I am brand new to the concept of Fourex tradin and don't know the firt thing about it to be honest. I have invested predominantly in residential real estate & shares and now have a bit of time on my hands to look at other ways of making income. I have been approached by Smart Money Trader out of Brisbane. They have apremiunm package availbe of $30k invested they reckon I'll make $2-2.5k per week and thir guys will trade for me & some sort of money back guarantee if I haven't made 200% return in 4 months after 25 trades using their mehods. Has anyone heard of this company? Is it a scam? Are they reputable? Your advice appreciated, regards RB


----------



## CanOz (17 December 2009)

*Re: Forex Trading comany....*



drummerboy64 said:


> Hi Guys
> 
> I am brand new to the concept of Fourex tradin and don't know the firt thing about it to be honest. I have invested predominantly in residential real estate & shares and now have a bit of time on my hands to look at other ways of making income. I have been approached by Smart Money Trader out of Brisbane. They have apremiunm package availbe of $30k invested they reckon I'll make $2-2.5k per week and thir guys will trade for me & some sort of money back guarantee if I haven't made 200% return in 4 months after 25 trades using their mehods. Has anyone heard of this company? Is it a scam? Are they reputable? Your advice appreciated, regards RB




I hate to rain on your parade but you know what the old saying is "if it sounds too good to be true, then it probably is".

If they were this good at managing other peoples money why would they chase retail investors?

Be skeptical at the least.

Cheers,


CanOz


----------



## missymoo (17 August 2010)

Hi everyone, first time poster here. I came across your website when I was googling "smart money trader" and found this thread. Has anyone had any experience with these people? Does anyone know if they are legit or scam? Any info anyone has on them would be great.


----------



## Gringotts Bank (17 August 2010)

World's best traders make between 30-100% pa. running their own accounts.  I have heard this estimtae from one very successful pro (who trades about 5 different markets fulltime) and also what i have read in books like Market Wizards.  What these people are saying to you is that they are ten times more successful than the World's best and that they will turn your $10,000 into $ tens of millions in a few years.  _Do you actually understand what 200% per 4 month means when compounded?????_

I can say without *any* shadow of a doubt that 200% per 4 month is a blatant lie. 
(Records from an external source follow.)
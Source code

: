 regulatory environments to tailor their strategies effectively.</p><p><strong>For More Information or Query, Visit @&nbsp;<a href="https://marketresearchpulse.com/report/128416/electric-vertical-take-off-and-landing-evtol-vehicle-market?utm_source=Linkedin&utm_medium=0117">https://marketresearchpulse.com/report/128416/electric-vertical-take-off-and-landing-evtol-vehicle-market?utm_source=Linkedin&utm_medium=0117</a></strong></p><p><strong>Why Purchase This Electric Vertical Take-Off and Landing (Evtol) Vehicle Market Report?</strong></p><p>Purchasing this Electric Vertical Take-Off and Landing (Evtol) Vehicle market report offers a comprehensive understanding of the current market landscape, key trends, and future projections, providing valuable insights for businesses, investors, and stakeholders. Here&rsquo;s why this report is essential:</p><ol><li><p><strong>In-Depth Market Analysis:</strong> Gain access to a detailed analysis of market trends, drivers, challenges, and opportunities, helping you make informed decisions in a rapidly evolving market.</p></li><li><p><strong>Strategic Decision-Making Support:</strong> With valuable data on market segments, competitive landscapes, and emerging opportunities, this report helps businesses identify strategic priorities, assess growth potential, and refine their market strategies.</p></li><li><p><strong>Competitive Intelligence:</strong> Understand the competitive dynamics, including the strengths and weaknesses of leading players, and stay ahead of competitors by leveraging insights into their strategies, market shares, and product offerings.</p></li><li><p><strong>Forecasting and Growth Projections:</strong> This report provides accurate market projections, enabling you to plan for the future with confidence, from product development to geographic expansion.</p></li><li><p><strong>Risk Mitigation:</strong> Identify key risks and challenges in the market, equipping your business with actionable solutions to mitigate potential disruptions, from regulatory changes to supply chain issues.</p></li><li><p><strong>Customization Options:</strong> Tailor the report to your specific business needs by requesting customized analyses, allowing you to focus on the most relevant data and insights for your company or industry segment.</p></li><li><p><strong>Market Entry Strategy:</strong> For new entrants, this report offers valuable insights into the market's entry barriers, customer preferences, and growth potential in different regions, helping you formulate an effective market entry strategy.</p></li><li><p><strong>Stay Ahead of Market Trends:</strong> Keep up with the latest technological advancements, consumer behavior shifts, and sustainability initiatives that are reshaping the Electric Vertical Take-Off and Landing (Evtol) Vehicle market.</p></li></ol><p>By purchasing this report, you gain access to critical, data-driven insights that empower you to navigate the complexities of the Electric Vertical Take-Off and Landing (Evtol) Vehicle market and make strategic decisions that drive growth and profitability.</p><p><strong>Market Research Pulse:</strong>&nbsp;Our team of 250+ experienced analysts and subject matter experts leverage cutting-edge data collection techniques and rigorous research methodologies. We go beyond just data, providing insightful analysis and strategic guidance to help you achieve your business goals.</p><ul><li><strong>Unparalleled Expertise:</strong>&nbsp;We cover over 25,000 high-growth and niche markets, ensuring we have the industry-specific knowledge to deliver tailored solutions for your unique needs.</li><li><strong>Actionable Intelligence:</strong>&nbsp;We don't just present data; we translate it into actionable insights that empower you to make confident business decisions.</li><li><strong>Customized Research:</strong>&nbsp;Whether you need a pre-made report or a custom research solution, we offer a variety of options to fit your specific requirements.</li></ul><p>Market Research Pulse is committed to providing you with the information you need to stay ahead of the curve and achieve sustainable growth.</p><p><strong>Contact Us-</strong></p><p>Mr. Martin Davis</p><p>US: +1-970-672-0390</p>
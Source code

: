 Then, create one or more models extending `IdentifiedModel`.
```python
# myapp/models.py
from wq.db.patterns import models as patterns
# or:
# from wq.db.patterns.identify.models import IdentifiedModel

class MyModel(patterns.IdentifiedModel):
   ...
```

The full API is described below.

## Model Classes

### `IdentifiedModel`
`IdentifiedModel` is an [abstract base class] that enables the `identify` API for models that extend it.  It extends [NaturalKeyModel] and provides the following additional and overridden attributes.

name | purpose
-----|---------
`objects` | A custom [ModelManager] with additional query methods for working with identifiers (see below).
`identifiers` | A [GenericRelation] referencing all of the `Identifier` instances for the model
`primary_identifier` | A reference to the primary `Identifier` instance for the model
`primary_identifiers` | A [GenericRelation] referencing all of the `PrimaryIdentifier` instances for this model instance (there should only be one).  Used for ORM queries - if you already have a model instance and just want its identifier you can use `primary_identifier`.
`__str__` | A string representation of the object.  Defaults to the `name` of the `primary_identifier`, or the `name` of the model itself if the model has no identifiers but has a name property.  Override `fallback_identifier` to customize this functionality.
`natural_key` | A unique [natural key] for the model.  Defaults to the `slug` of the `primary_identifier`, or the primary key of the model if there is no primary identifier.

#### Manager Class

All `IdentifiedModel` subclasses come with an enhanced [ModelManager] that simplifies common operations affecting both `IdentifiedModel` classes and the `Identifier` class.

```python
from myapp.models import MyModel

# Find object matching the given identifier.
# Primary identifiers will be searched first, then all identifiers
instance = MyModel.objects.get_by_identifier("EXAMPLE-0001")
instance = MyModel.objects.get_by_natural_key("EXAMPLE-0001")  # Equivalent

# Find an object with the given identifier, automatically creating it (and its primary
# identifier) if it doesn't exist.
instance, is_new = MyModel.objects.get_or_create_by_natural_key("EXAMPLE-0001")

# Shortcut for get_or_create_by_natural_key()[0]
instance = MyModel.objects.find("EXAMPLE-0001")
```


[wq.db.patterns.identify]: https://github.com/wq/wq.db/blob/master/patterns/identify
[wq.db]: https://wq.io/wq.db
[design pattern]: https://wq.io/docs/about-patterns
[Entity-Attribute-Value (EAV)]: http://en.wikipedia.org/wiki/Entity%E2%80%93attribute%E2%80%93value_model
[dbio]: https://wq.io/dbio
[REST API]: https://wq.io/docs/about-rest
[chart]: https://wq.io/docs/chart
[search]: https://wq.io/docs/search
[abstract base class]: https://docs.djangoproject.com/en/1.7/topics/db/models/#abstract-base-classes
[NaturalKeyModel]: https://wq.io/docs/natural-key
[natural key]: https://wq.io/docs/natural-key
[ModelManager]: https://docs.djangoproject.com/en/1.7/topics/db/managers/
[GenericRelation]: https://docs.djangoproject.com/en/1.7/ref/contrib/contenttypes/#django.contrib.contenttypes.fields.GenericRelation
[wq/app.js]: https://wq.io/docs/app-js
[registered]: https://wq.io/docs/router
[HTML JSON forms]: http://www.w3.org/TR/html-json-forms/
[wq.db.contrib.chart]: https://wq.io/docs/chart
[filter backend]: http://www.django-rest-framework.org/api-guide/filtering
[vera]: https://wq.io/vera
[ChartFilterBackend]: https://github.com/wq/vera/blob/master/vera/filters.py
When you get into trading, you will realise that 2% per month (annualised) is VERY good going.  Please note also that none of the more senior or more successful traders in here will challenge this statement.  You can bet on that.


----------



## wlhill (9 February 2011)

Smart Money Traders
Does anyone know where they disappeared to? I purchased the Flash Trader from Smart Money Trader PTY LTD in July 2010. They agreed to let me pay half now and the other half in 12 months when my Betting account got up to $15000.00. The Flash Trader works well after some practice on a demo account. I have since opened a live account which is going well but the Flash Trader stopped working on about the 20th January 2011. The Company website is down and there Brisbane office was vacated on the 20th December 2010. I’ve emailed the company but the emails bounce back and they don’t answer their phone. What a pity I finally find something that works and they disappear. It’s a bit strange that another company called Next Generation Group calls me up offering a very similar product with a similar price. Has anyone heard or had any experiences with these people. I would have been happy to pay the other half for the Flash Trader it was working well.


----------



## So_Cynical (12 February 2011)

This sounds alot like how Dating agency's make there money..advertise your services offering easy love and happiness, sign up the punters and then continue for as long as possible to remove money from there pockets into yours.


----------